* **Task goal**:
The answer must be every line of the records below that contains the word "instance".

Plain-text document sources:
○ ○ ○ ○ ○ ○ ○

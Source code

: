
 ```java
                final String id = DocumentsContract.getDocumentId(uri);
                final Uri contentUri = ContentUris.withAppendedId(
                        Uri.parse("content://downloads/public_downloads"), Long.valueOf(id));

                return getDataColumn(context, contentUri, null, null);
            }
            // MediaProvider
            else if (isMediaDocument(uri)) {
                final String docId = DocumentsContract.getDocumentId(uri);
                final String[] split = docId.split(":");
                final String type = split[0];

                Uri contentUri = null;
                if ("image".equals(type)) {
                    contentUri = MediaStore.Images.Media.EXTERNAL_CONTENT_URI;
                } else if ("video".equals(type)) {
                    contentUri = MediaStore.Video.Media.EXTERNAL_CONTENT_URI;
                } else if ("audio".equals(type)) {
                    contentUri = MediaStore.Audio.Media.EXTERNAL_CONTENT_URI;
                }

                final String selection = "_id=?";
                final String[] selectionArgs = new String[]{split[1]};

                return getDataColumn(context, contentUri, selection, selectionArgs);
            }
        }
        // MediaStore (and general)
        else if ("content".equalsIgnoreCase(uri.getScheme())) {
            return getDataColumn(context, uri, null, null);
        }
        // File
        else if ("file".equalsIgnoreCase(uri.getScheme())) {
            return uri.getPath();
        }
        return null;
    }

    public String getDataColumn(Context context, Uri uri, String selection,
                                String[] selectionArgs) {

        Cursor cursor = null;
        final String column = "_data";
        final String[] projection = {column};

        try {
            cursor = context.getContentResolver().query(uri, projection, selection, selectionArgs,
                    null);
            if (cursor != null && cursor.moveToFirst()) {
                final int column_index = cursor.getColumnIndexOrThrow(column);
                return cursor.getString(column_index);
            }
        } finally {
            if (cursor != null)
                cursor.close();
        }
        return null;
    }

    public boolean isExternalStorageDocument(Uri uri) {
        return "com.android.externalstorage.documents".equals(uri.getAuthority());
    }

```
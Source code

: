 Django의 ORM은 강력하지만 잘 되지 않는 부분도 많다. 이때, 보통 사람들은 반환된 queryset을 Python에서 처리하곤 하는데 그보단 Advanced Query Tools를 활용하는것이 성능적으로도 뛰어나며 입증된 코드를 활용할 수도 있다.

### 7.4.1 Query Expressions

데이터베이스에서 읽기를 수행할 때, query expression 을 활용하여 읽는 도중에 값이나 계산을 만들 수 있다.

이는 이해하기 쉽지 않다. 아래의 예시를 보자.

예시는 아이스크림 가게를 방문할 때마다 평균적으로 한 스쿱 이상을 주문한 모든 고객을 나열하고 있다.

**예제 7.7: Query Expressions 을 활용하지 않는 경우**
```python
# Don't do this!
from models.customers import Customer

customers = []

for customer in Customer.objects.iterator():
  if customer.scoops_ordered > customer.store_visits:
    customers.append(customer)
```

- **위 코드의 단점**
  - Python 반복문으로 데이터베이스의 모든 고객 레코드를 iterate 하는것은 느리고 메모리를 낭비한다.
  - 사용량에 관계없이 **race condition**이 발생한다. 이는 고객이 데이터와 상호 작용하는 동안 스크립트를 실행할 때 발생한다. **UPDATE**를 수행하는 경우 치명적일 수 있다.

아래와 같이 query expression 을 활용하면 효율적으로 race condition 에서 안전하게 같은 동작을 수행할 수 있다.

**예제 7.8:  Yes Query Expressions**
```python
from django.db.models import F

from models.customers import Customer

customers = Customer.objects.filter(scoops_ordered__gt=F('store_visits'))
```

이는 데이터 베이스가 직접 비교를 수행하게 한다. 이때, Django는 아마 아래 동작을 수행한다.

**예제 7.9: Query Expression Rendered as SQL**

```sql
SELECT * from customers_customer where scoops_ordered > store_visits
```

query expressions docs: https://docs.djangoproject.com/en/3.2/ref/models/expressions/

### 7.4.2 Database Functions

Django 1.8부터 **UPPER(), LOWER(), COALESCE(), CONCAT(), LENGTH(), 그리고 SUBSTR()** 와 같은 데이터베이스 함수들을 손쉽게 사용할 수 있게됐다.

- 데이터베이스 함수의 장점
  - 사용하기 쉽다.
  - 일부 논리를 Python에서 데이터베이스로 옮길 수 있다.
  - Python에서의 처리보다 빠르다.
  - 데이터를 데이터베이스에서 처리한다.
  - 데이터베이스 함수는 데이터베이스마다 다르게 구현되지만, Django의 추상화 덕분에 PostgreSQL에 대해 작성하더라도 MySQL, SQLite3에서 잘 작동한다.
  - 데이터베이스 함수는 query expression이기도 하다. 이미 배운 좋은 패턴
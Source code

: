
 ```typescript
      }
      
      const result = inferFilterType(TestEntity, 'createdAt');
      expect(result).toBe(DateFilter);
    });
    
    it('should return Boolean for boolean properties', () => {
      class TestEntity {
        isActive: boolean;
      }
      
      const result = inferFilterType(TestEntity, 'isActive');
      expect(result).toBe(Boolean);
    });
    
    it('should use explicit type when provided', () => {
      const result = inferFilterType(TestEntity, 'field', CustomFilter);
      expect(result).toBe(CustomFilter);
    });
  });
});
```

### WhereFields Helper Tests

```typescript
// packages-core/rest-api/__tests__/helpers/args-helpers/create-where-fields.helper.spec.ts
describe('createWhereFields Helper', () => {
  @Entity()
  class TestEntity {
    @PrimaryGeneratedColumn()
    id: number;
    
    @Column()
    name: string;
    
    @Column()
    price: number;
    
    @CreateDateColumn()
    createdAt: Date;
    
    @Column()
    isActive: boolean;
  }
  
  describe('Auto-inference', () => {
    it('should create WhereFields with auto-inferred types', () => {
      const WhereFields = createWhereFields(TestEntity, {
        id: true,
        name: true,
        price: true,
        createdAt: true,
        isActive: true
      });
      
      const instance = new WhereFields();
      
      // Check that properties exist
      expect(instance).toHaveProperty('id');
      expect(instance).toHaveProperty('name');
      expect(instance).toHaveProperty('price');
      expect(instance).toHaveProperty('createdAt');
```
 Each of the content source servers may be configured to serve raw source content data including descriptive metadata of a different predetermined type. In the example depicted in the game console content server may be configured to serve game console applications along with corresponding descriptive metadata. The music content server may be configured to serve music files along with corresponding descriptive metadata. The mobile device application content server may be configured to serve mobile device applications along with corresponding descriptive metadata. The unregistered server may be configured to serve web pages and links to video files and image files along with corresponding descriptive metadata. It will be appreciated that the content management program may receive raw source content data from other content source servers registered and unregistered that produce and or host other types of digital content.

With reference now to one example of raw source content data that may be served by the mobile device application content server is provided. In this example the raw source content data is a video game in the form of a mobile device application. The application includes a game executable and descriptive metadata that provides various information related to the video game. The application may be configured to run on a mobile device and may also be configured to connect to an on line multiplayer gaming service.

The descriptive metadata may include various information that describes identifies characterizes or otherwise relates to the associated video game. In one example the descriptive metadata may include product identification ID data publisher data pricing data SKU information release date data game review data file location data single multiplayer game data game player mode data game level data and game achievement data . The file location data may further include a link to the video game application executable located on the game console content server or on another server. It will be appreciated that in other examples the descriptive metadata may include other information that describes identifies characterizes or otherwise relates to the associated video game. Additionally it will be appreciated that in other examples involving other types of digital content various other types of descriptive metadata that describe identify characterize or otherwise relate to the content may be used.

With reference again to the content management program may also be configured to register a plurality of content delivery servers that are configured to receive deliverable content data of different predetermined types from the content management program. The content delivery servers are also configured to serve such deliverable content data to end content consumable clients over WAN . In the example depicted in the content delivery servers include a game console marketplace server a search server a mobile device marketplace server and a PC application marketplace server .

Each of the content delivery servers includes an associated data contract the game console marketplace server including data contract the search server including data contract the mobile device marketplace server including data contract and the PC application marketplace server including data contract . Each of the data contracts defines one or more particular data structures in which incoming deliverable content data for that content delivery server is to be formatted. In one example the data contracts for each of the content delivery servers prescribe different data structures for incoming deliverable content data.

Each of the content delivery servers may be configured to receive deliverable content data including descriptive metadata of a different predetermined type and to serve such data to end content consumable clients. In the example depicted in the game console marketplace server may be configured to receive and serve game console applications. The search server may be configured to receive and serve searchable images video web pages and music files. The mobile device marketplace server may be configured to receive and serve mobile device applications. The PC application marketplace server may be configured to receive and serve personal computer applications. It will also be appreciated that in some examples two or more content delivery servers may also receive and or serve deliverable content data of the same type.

○ ○ ○ ○ ○ ○ ○

* **Result for this exercise**:
      const instance = new WhereFields();
      expect(instance).toHaveProperty('id');
      expect(instance).toHaveProperty('name');
      expect(instance).toHaveProperty('price');
      expect(instance).toHaveProperty('createdAt');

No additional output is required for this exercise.